Sergio Sierra Brings Embodied Performance Techniques from Manizales, Colombia
October 04, 2024
Seven students walk across the dance floor and take up positions; a live drummer starts playing, setting a tempo to follow and the performers begin moving around the space, changing direction, tempo, gait, and height at the direction of a voice from offstage. For the next 60 minutes, attendees of the Dramaturgy Living in Motion workshop watched as the performers--four dance students and three graduate acting students--moved through an engrossing series of exercises, evoking nostalgia, sadness, hope, love, joy, and more. Led by Sergio Sierra, scholar and professor from Universidad de Caldas in Manizales, Colombia, the students shared the culmination of intense exploration of expression, movement, and creation with an audience of approximately 50 Purdue University faculty, staff, and students.
The performance and lecture, presented on Saturday, September 21 at 4:00 pm in the Dance Studio Theatre in Yue-Kong Pao Hall, was the culmination of a two-week workshop in which students worked collaboratively with each other and Sierra to create original movement using the methods of constructing scores by Eugenio Barba, a focus of Sierra's research into performance, expression, and embodiment.
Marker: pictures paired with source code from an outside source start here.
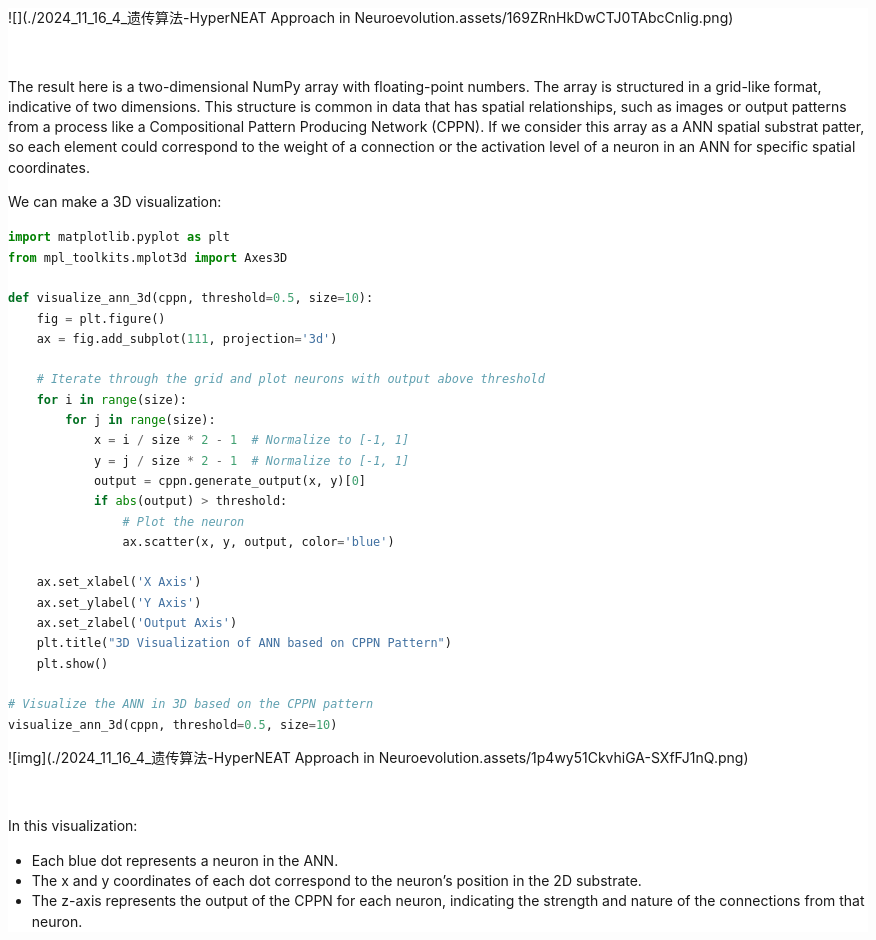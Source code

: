 

![](./2024_11_16_4_遗传算法-HyperNEAT Approach in Neuroevolution.assets/169ZRnHkDwCTJ0TAbcCnIig.png)

<br/>

The result here is a two-dimensional NumPy array with floating-point numbers. The array is structured in a grid-like format, indicative of two dimensions. This structure is common in data that has spatial relationships, such as images or output patterns from a process like a Compositional Pattern Producing Network (CPPN). If we consider this array as a ANN spatial substrat patter, so each element could correspond to the weight of a connection or the activation level of a neuron in an ANN for specific spatial coordinates.

We can make a 3D visualization:

```python
import matplotlib.pyplot as plt
from mpl_toolkits.mplot3d import Axes3D

def visualize_ann_3d(cppn, threshold=0.5, size=10):
    fig = plt.figure()
    ax = fig.add_subplot(111, projection='3d')

    # Iterate through the grid and plot neurons with output above threshold
    for i in range(size):
        for j in range(size):
            x = i / size * 2 - 1  # Normalize to [-1, 1]
            y = j / size * 2 - 1  # Normalize to [-1, 1]
            output = cppn.generate_output(x, y)[0]
            if abs(output) > threshold:
                # Plot the neuron
                ax.scatter(x, y, output, color='blue')

    ax.set_xlabel('X Axis')
    ax.set_ylabel('Y Axis')
    ax.set_zlabel('Output Axis')
    plt.title("3D Visualization of ANN based on CPPN Pattern")
    plt.show()

# Visualize the ANN in 3D based on the CPPN pattern
visualize_ann_3d(cppn, threshold=0.5, size=10)

```



![img](./2024_11_16_4_遗传算法-HyperNEAT Approach in Neuroevolution.assets/1p4wy51CkvhiGA-SXfFJ1nQ.png)

<br/>

In this visualization:

- Each blue dot represents a neuron in the ANN.
- The x and y coordinates of each dot correspond to the neuron’s position in the 2D substrate.
- The z-axis represents the output of the CPPN for each neuron, indicating the strength and nature of the connections from that neuron.
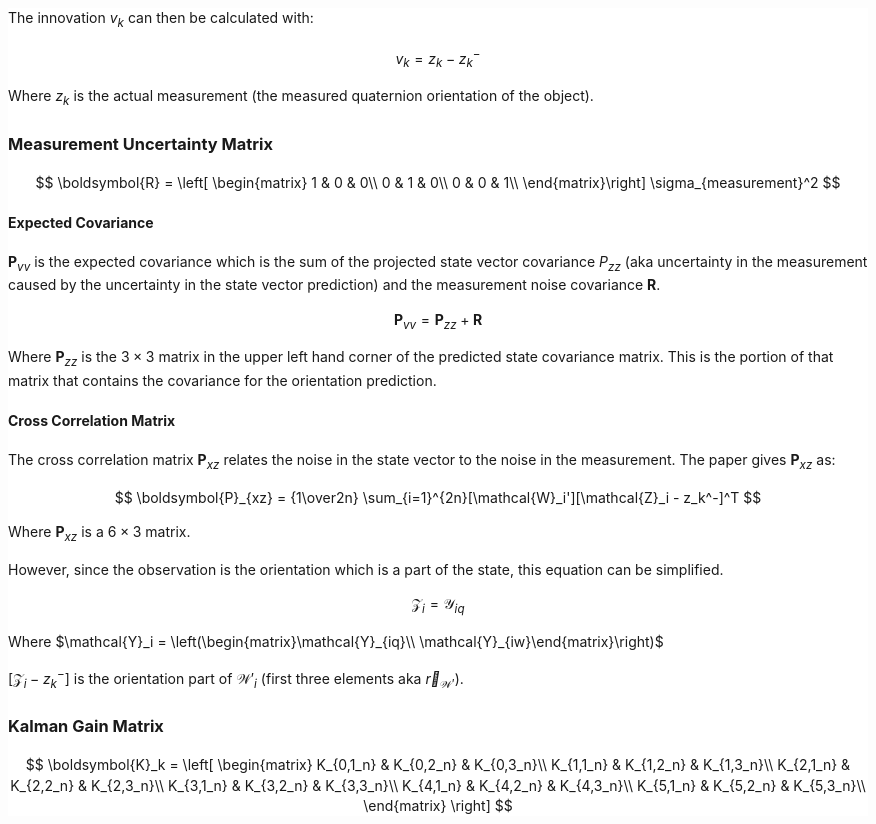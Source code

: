 The innovation $v_k$ can then be calculated with:

$$
v_k = z_k - z_k^-
$$

Where $z_k$ is the actual measurement (the measured quaternion orientation of the object).

### Measurement Uncertainty Matrix

$$
\boldsymbol{R} = \left[ \begin{matrix}
1 & 0 & 0\\
0 & 1 & 0\\
0 & 0 & 1\\
\end{matrix}\right] \sigma_{measurement}^2
$$

#### Expected Covariance
$\boldsymbol{P}_{vv}$ is the expected covariance which is the sum of the projected state vector covariance $P_{zz}$ (aka uncertainty in the measurement caused by the uncertainty in the state vector prediction) and the measurement noise covariance $\boldsymbol{R}$.

$$
\boldsymbol{P}_{vv} = \boldsymbol{P}_{zz} + \boldsymbol{R}
$$

Where $\boldsymbol{P}_{zz}$ is the $3\times3$ matrix in the upper left hand corner of the predicted state covariance matrix. This is the portion of that matrix that contains the covariance for the orientation prediction.

#### Cross Correlation Matrix
The cross correlation matrix $\boldsymbol{P}_{xz}$ relates the noise in the state vector to the noise in the measurement. The paper gives $\boldsymbol{P}_{xz}$ as:

$$
\boldsymbol{P}_{xz} = {1\over2n} \sum_{i=1}^{2n}[\mathcal{W}_i'][\mathcal{Z}_i - z_k^-]^T
$$

Where $\boldsymbol{P}_{xz}$ is a $6\times3$ matrix. 

However, since the observation is the orientation which is a part of the state, this equation can be simplified.

$$\mathcal{Z}_i = \mathcal{Y}_{iq}$$

Where $\mathcal{Y}_i = \left(\begin{matrix}\mathcal{Y}_{iq}\\ \mathcal{Y}_{iw}\end{matrix}\right)$

$[\mathcal{Z}_i - z_k^-]$ is the orientation part of $\mathcal{W}'_i$ (first three elements aka $\vec{r}_{\mathcal{W}'}$).

### Kalman Gain Matrix

$$
\boldsymbol{K}_k = \left[ \begin{matrix}
K_{0,1_n} & K_{0,2_n} & K_{0,3_n}\\ 
K_{1,1_n} & K_{1,2_n} & K_{1,3_n}\\  
K_{2,1_n} & K_{2,2_n} & K_{2,3_n}\\  
K_{3,1_n} & K_{3,2_n} & K_{3,3_n}\\  
K_{4,1_n} & K_{4,2_n} & K_{4,3_n}\\  
K_{5,1_n} & K_{5,2_n} & K_{5,3_n}\\      
\end{matrix} \right]
$$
Using Chinese Ideograms and personal photos as inspiration, each performer developed unique movement sequences that combined elegant explorations of shape, speed, and movement with everyday poses like singing into a microphone, standing with a loved one, or posing for a tourist photo.
According to Sierra, "this workshop has been the most advanced development point of the research I have been doing in recent years...we were fortunate to have one group of students who belong to dance and another to theater, as well as students with heritages from cultures such as Chinese, Indian, and Mexican who brought to the workshop their expressiveness and forms of movement that strengthened the encounter between cultures. These two group characteristics actualize Barba's postulates on interculturality and the dialogue between scenic disciplines."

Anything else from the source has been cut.